Collection entries:
---------------
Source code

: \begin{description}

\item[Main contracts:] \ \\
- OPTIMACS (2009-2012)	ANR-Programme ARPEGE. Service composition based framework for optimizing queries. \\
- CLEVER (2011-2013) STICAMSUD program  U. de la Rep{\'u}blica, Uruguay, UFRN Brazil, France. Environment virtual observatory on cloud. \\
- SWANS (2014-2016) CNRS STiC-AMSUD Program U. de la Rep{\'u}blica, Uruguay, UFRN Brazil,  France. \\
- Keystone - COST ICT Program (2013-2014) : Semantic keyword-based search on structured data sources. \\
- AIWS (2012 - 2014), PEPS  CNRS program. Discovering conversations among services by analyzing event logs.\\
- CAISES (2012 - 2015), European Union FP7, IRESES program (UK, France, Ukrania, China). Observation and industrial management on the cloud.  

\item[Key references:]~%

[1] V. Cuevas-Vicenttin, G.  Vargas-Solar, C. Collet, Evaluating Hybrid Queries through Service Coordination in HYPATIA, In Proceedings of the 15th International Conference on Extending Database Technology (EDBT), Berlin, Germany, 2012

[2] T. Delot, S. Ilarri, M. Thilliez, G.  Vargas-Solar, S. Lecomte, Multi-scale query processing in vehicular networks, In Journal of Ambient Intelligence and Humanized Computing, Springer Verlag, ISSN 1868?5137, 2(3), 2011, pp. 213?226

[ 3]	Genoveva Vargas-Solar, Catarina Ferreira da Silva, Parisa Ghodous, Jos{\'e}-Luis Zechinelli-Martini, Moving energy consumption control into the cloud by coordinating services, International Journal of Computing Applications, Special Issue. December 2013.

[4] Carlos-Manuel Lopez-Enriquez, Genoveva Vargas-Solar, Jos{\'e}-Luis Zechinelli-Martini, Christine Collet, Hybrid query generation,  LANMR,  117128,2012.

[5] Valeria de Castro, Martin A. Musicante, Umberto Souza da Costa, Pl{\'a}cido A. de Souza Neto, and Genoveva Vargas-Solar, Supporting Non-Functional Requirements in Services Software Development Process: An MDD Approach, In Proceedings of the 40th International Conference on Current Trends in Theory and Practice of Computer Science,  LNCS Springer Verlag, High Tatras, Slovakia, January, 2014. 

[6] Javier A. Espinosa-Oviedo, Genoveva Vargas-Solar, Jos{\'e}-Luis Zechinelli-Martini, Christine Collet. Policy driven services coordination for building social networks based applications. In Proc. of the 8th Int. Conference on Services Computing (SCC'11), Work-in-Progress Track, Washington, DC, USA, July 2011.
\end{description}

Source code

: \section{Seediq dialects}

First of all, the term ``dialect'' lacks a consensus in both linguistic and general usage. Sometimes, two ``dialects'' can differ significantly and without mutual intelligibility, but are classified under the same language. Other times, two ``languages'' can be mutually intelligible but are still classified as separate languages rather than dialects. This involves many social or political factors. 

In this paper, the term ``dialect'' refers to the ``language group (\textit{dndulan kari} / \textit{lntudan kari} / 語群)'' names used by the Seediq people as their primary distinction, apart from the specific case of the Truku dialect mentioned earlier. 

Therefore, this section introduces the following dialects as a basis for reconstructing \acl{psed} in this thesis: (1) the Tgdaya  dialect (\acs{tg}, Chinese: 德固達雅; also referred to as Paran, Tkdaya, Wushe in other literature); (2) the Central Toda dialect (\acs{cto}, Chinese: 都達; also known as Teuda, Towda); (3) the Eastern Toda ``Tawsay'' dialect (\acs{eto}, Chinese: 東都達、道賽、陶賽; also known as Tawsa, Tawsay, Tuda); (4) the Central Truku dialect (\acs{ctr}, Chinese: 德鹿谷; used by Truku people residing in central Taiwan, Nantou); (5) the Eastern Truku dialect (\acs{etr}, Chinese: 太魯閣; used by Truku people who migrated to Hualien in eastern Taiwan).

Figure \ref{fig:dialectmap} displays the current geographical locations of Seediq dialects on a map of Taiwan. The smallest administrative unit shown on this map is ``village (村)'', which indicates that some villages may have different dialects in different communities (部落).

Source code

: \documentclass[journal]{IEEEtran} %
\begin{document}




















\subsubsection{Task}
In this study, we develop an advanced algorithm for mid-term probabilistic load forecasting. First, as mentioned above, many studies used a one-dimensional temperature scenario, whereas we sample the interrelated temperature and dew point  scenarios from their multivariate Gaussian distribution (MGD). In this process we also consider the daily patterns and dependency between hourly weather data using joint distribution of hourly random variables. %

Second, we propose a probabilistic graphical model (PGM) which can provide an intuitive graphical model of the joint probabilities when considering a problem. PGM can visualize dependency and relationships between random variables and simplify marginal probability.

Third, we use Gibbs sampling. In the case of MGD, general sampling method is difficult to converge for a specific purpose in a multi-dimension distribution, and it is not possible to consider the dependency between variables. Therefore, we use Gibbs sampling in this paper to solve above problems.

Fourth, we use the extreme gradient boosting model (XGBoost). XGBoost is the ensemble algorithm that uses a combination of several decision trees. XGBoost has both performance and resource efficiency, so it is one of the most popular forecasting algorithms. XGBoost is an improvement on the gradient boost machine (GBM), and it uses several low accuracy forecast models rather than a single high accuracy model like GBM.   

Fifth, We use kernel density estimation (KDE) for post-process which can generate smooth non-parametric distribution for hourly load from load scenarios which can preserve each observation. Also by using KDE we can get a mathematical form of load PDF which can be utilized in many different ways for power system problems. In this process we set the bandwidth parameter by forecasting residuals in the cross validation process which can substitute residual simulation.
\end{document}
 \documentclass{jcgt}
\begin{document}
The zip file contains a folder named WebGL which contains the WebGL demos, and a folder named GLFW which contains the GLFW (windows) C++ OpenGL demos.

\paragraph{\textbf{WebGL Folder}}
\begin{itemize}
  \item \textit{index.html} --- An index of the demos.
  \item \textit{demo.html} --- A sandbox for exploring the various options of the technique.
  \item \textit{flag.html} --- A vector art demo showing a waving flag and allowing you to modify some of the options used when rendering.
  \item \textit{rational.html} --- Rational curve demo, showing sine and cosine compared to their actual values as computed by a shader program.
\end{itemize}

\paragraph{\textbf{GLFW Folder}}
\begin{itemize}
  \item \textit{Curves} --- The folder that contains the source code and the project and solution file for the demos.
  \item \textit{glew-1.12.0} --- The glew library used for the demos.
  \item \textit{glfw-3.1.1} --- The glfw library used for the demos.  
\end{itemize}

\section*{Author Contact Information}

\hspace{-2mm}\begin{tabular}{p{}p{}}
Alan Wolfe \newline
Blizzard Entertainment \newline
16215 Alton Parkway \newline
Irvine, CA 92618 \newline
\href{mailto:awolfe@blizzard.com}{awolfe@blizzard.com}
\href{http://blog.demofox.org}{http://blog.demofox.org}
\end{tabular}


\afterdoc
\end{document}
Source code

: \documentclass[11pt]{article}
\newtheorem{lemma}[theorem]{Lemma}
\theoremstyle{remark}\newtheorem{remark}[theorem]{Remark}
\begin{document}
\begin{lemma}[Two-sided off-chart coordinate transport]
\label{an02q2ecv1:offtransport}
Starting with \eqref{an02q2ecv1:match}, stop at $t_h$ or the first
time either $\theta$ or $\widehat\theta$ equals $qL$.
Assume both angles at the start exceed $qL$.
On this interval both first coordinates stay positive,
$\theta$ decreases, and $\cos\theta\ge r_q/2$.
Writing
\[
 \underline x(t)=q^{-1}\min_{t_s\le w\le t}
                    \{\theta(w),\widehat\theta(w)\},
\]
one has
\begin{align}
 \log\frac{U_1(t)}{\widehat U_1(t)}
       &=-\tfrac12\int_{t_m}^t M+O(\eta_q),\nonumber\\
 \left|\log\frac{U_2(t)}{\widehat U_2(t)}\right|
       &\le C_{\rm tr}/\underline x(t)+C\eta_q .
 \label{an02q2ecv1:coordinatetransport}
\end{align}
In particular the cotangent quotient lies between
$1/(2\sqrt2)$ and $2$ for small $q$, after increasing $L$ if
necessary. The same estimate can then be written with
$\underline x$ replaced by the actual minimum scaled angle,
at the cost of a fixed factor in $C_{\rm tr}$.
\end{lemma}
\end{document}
---------------
• Work request: From the line that contains "necessary. The same" down to the final line of the entries, print every line exactly as it is, and only those lines.

• Written solution:
necessary. The same estimate can then be written with
$\underline x$ replaced by the actual minimum scaled angle,
at the cost of a fixed factor in $C_{\rm tr}$.
\end{lemma}
\end{document}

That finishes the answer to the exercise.